Esta bruma insensata, Vila-Matas, p. 174
Me despedí de Vergés deseándole
un gran viaje y, cerrando la puerta de su Ford Ka como quien cierra con
suavidad los nueve círculos del infierno, me fui directo hacia el interfono de
tía Victoria. Llamé. Subí hasta la cuarta planta de aquel edificio que
colindaba con el hotel Astoria. Aún no había ni dejado la maleta en mi
dormitorio y ya había oído, por parte de mi tía, una interpretación de lo que
estaba pasando en la ciudad. A su entender, me dijo, lo proclamado la noche
anterior en el Parlamento catalán había sido una declaración de independencia
de naturaleza ambigua: era y al mismo tiempo no era una declaración. Eso
explicaba que, a aquellas alturas del crepúsculo, aún no pudiera saberse qué
había triunfado y qué no, y ni siquiera si había triunfado algo. En cualquier
caso, dijo tía Victoria queriendo con esto resumirlo todo, el cielo de la
ciudad hablaba por sí solo, porque no podía estar más infestado de
helicópteros. Era el ruido del fin del mundo, añadió. Un ruido infernal, dije
yo, sospechando por momentos que había salido de un laberinto para entrar en
otro, porque era como si estuviéramos en Apocalypse Now, la adaptación al cine
de El corazón de las tinieblas, de Conrad.
Barcelona, la gran ciudad
neurasténica, admiración de tantos forasteros, situada en un lugar muy privilegiado
del Mediterráneo, parecía haberse deslizado por un innecesario sendero de aldea
vietnamita.

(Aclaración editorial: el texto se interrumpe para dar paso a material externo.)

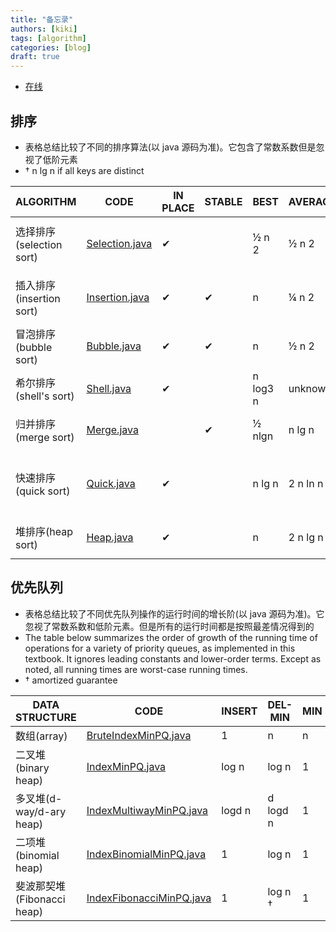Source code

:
 ```yaml
---
title: "备忘录"
authors: [kiki]
tags: [algorithm]
categories: [blog]
draft: true
---
```


- [在线](https://algs4.cs.princeton.edu/cheatsheet/)

## 排序

- 表格总结比较了不同的排序算法(以 java 源码为准)。它包含了常数系数但是忽视了低阶元素
- † n lg n if all keys are distinct

| ALGORITHM | CODE | IN PLACE | STABLE | BEST | AVERAGE | WORST | REMARKS |
| --- | --- | --- | --- | --- | --- | --- | --- |
| 选择排序(selection sort) | [Selection.java](https://algs4.cs.princeton.edu/21elementary/Selection.java.html) | ✔ |  | ½ n 2 | ½ n 2 | ½ n 2 | n exchanges; quadratic in best case |
| 插入排序(insertion sort) | [Insertion.java](https://algs4.cs.princeton.edu/21elementary/Insertion.java.html) | ✔ | ✔ | n | ¼ n 2 | ½ n 2 | use for small or partially-sorted arrays |
| 冒泡排序(bubble sort) | [Bubble.java](https://algs4.cs.princeton.edu/21elementary/Bubble.java.html) | ✔ | ✔ | n | ½ n 2 | ½ n 2 | rarely useful; use insertion sort instead |
| 希尔排序(shell's sort) | [Shell.java](https://algs4.cs.princeton.edu/21elementary/Shell.java.html) | ✔ |  | n log3 n | unknown | c n 3/2 | tight code; subquadratic |
| 归并排序(merge sort) | [Merge.java](https://algs4.cs.princeton.edu/22mergesort/Merge.java.html) |  | ✔ | ½ nlgn | n lg n | n lg n | n log n guarantee; stable |
| 快速排序(quick sort) | [Quick.java](https://algs4.cs.princeton.edu/23quicksort/Quick.java.html) | ✔ |  | n lg n | 2 n ln n | ½ n 2 | n log n probabilistic guarantee; fastest in practice |
| 堆排序(heap sort) | [Heap.java](https://algs4.cs.princeton.edu/24pq/Heap.java.html) | ✔ |  | n | 2 n lg n | 2 nlgn | n log n guarantee; in place |

## 优先队列

- 表格总结比较了不同优先队列操作的运行时间的增长阶(以 java 源码为准)。它忽视了常数系数和低阶元素。但是所有的运行时间都是按照最差情况得到的
- The table below summarizes the order of growth of the running time of operations for a variety of priority queues, as implemented in this textbook. It ignores leading constants and lower-order terms. Except as noted, all running times are worst-case running times.
- † amortized guarantee

| DATA STRUCTURE | CODE | INSERT | DEL-MIN | MIN | DEC-KEY | DELETE | MERGE |
| --- | --- | --- | --- | --- | --- | --- | --- |
| 数组(array) | [BruteIndexMinPQ.java](https://algs4.cs.princeton.edu/24pq/BruteIndexMinPQ.java.html) | 1 | n | n | 1 | 1 | n |
| 二叉堆(binary heap) | [IndexMinPQ.java](https://algs4.cs.princeton.edu/24pq/IndexMinPQ.java.html) | log n | log n | 1 | log n | log n | n |
| 多叉堆(d-way/d-ary heap) | [IndexMultiwayMinPQ.java](https://algs4.cs.princeton.edu/99misc/IndexMultiwayMinPQ.java.html) | logd n | d logd n | 1 | logd n | d logd n | n |
| 二项堆(binomial heap) | [IndexBinomialMinPQ.java](https://algs4.cs.princeton.edu/99misc/IndexBinomialMinPQ.java.html) | 1 | log n | 1 | log n | log n | log n |
| 斐波那契堆(Fibonacci heap) | [IndexFibonacciMinPQ.java](https://algs4.cs.princeton.edu/99misc/IndexFibonacciMinPQ.java.html) | 1 | log n † | 1 | 1 † | log n † | 1 |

Pero, llegando como llegaba yo de la carretera del infierno, la
ciudad no acababa de parecerme tan horrible. A tía Victoria, sí. Minutos antes
había encendido el televisor, me dijo, y le había desconcertado el discurso de
Carles Puigdemont, porque éste había hablado no desde su despacho de Barcelona,
sino desde su ciudad natal, Giro na, y había seguido reivindicándose como
presidente de la Generalitat de Cataluña, pese a estar desde Madrid ya
formalmente cesado junto a todo su gobierno.